_Problem_
Exactly as written, set down each line of the data below except its pictures.

_Dataset records_
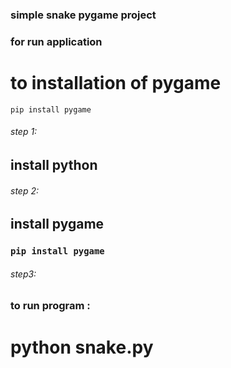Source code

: ### simple snake pygame project 

### for run application

# to installation of pygame

``` 
pip install pygame
```
 
###### step 1:
## install python
###### step 2:
## install pygame
### `pip install pygame`
###### step3:

### to run program :
# python snake.py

_Finished task_
Source code

: ### simple snake pygame project 

### for run application

# to installation of pygame

``` 
pip install pygame
```
 
###### step 1:
## install python
###### step 2:
## install pygame
### `pip install pygame`
###### step3:

### to run program :
# python snake.py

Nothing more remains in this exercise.